= EXERCISE DETAILS =
Copy whichever lines of the data hold the word "autor".

(GIVEN ENTRIES begins)

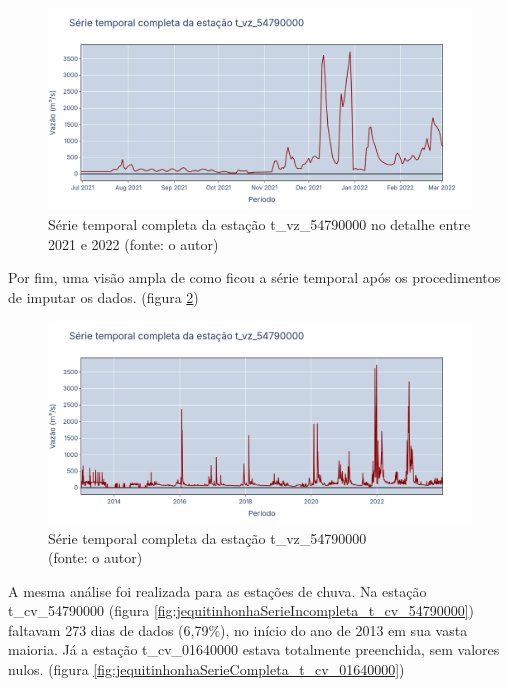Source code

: \begin{figure}[!h]
	\centering
	\includegraphics[scale=0.25]{Figuras/jequiti/jequitinhonhaSerieCompleta_t_vz_54790000-2021_2022.png}
	\caption{Série temporal completa da estação t\_vz\_54790000 no detalhe entre 2021 e 2022 (fonte: o autor)}
	\label{fig:jequitinhonhaSerieCompleta_t_vz_54790000-2021_2022}
\end{figure}

Por fim, uma visão ampla de como ficou a série temporal após os procedimentos de imputar os dados. (figura \ref{fig:jequitinhonhaSerieCompleta_t_vz_54790000})

\begin{figure}[!h]
	\centering
	\includegraphics[scale=0.25]{Figuras/jequiti/jequitinhonhaSerieCompleta_t_vz_54790000.png}
	\caption{Série temporal completa da estação t\_vz\_54790000\\(fonte: o autor)}
	\label{fig:jequitinhonhaSerieCompleta_t_vz_54790000}
\end{figure}

A mesma análise foi realizada para as estações de chuva. Na estação t\_cv\_54790000 (figura \ref{fig:jequitinhonhaSerieIncompleta_t_cv_54790000}) faltavam 273 dias de dados (6,79\%), no início do ano de 2013 em sua vasta maioria. Já a estação t\_cv\_01640000 estava totalmente preenchida, sem valores nulos. (figura \ref{fig:jequitinhonhaSerieCompleta_t_cv_01640000})

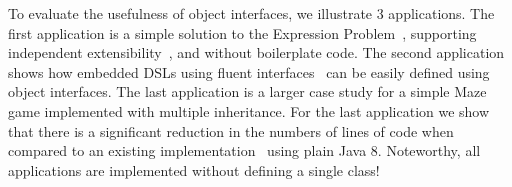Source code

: 

%




To evaluate the usefulness of object interfaces, we illustrate
3
applications. The first application is a simple 
solution to the Expression Problem~\cite{wadler98expression}, supporting independent 
extensibility~\cite{zenger05independentlyextensible}, and without boilerplate code. The second
application shows how embedded DSLs using fluent interfaces~\cite{fowler2005fluentinterface} 
can be easily defined using object interfaces. The last
application is a larger case study for a simple Maze game implemented with 
multiple inheritance. For the last application we show that there is a
significant reduction in the numbers of lines of code when compared 
to an existing implementation~\cite{bono14} using plain Java 8. 
Noteworthy, all applications are implemented 
without defining a single class!


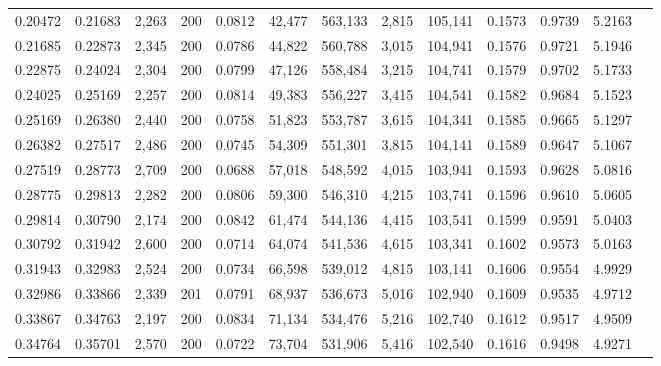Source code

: \begin{tabular}{rrrrrrrrrrrrr}
0.20472 & 0.21683 & 2,263 & 200 &                                     0.0812 &  42,477 & 563,133 &   2,815 & 105,141 & 0.1573 & 0.9739 & 5.2163 \\
0.21685 & 0.22873 & 2,345 & 200 &                                     0.0786 &  44,822 & 560,788 &   3,015 & 104,941 & 0.1576 & 0.9721 & 5.1946 \\
0.22875 & 0.24024 & 2,304 & 200 &                                     0.0799 &  47,126 & 558,484 &   3,215 & 104,741 & 0.1579 & 0.9702 & 5.1733 \\
0.24025 & 0.25169 & 2,257 & 200 &                                     0.0814 &  49,383 & 556,227 &   3,415 & 104,541 & 0.1582 & 0.9684 & 5.1523 \\
0.25169 & 0.26380 & 2,440 & 200 &                                     0.0758 &  51,823 & 553,787 &   3,615 & 104,341 & 0.1585 & 0.9665 & 5.1297 \\
0.26382 & 0.27517 & 2,486 & 200 &                                     0.0745 &  54,309 & 551,301 &   3,815 & 104,141 & 0.1589 & 0.9647 & 5.1067 \\
0.27519 & 0.28773 & 2,709 & 200 &                                     0.0688 &  57,018 & 548,592 &   4,015 & 103,941 & 0.1593 & 0.9628 & 5.0816 \\
0.28775 & 0.29813 & 2,282 & 200 &                                     0.0806 &  59,300 & 546,310 &   4,215 & 103,741 & 0.1596 & 0.9610 & 5.0605 \\
0.29814 & 0.30790 & 2,174 & 200 &                                     0.0842 &  61,474 & 544,136 &   4,415 & 103,541 & 0.1599 & 0.9591 & 5.0403 \\
0.30792 & 0.31942 & 2,600 & 200 &                                     0.0714 &  64,074 & 541,536 &   4,615 & 103,341 & 0.1602 & 0.9573 & 5.0163 \\
0.31943 & 0.32983 & 2,524 & 200 &                                     0.0734 &  66,598 & 539,012 &   4,815 & 103,141 & 0.1606 & 0.9554 & 4.9929 \\
0.32986 & 0.33866 & 2,339 & 201 &                                     0.0791 &  68,937 & 536,673 &   5,016 & 102,940 & 0.1609 & 0.9535 & 4.9712 \\
0.33867 & 0.34763 & 2,197 & 200 &                                     0.0834 &  71,134 & 534,476 &   5,216 & 102,740 & 0.1612 & 0.9517 & 4.9509 \\
0.34764 & 0.35701 & 2,570 & 200 &                                     0.0722 &  73,704 & 531,906 &   5,416 & 102,540 & 0.1616 & 0.9498 & 4.9271 \\

\end{tabular}
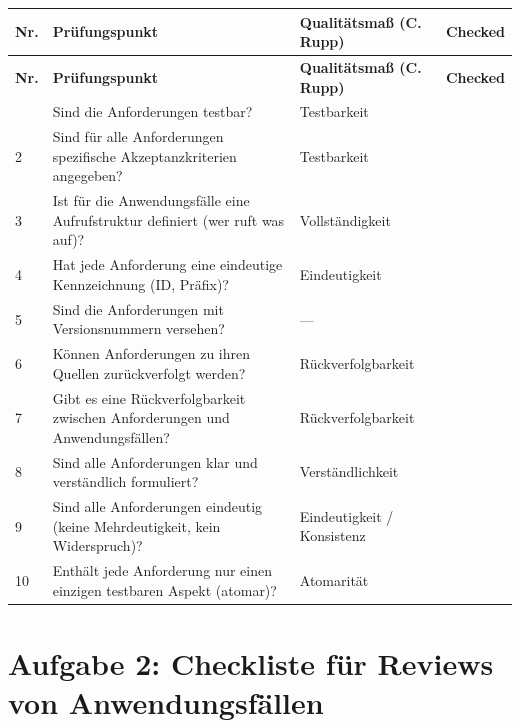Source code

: \documentclass[
	fontsize=12pt,          %
	paper=a4,               %
	numbers=noenddot,       %
	listof=totoc,           %
	listof=entryprefix,     %
	listof=nochaptergap,    %
	bibliography=totoc,     %
	parskip=half,           %
	openany                 %
]{scrbook}
\begin{document}
\begin{longtable}{| p{0.65cm} | p{7.0cm} | p{3.9cm} | p{1.6cm} |}
	\hline
	\textbf{Nr.} & \textbf{Prüfungspunkt} & \textbf{Qualitätsmaß (C. Rupp)} & \textbf{Checked} \\ \hline
	\endfirsthead
	\hline
	\textbf{Nr.} & \textbf{Prüfungspunkt} & \textbf{Qualitätsmaß (C. Rupp)} & \textbf{Checked} \\ \hline
	\endhead
	\hline
	\endfoot
	1  & Sind die Anforderungen testbar? & Testbarkeit & \\ \hline
	2  & Sind für alle Anforderungen spezifische Akzeptanzkriterien angegeben? & Testbarkeit & \\ \hline
	3  & Ist für die Anwendungsfälle eine Aufrufstruktur definiert (wer ruft was auf)? & Vollständigkeit & \\ \hline
	4  & Hat jede Anforderung eine eindeutige Kennzeichnung (ID, Präfix)? & Eindeutigkeit & \\ \hline
	5  & Sind die Anforderungen mit Versionsnummern versehen? & --- & \\ \hline
	6  & Können Anforderungen zu ihren Quellen zurückverfolgt werden? & Rückverfolgbarkeit & \\ \hline
	7  & Gibt es eine Rückverfolgbarkeit zwischen Anforderungen und Anwendungsfällen? & Rückverfolgbarkeit & \\ \hline
	8  & Sind alle Anforderungen klar und verständlich formuliert? & Verständlichkeit & \\ \hline
	9  & Sind alle Anforderungen eindeutig (keine Mehrdeutigkeit, kein Widerspruch)? & Eindeutigkeit / Konsistenz & \\ \hline
	10 & Enthält jede Anforderung nur einen einzigen testbaren Aspekt (atomar)? & Atomarität & \\ \hline
\end{longtable}


\chapter*{Aufgabe 2: Checkliste für Reviews von Anwendungsfällen}
\end{document}
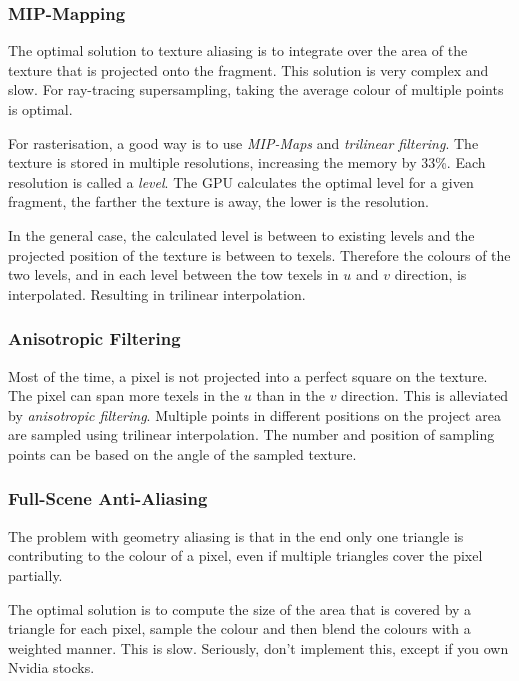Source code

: \documentclass{panikzettel}
\begin{document}
\subsubsection*{MIP-Mapping}

The optimal solution to texture aliasing is to integrate over the area of the texture that is projected onto the fragment. This solution is very complex and slow. For ray-tracing supersampling, taking the average colour of multiple points is optimal.

For rasterisation, a good way is to use \emph{MIP-Maps} and \emph{trilinear filtering}. The texture is stored in multiple resolutions, increasing the memory by 33\%. Each resolution is called a \emph{level}. The GPU calculates the optimal level for a given fragment, the farther the texture is away, the lower is the resolution.

In the general case, the calculated level is between to existing levels and the projected position of the texture is between to texels. Therefore the colours of the two levels, and in each level between the tow texels in $u$ and $v$ direction, is interpolated. Resulting in trilinear interpolation.

\subsubsection*{Anisotropic Filtering}

Most of the time, a pixel is not projected into a perfect square on the texture. The pixel can span more texels in the $u$ than in the $v$ direction. This is alleviated by \emph{anisotropic filtering}. Multiple points in different positions on the project area are sampled using trilinear interpolation. The number and position of sampling points can be based on the angle of the sampled texture.

\subsubsection*{Full-Scene Anti-Aliasing}

The problem with geometry aliasing is that in the end only one triangle is contributing to the colour of a pixel, even if multiple triangles cover the pixel partially.

The optimal solution is to compute the size of the area that is covered by a triangle for each pixel, sample the colour and then blend the colours with a weighted manner. This is slow. Seriously, don't implement this, except if you own Nvidia stocks.
\end{document}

(GIVEN ENTRIES ends)

= ANSWER FOR THIS EXERCISE =
	\caption{Série temporal completa da estação t\_vz\_54790000 no detalhe entre 2021 e 2022 (fonte: o autor)}
	\caption{Série temporal completa da estação t\_vz\_54790000\\(fonte: o autor)}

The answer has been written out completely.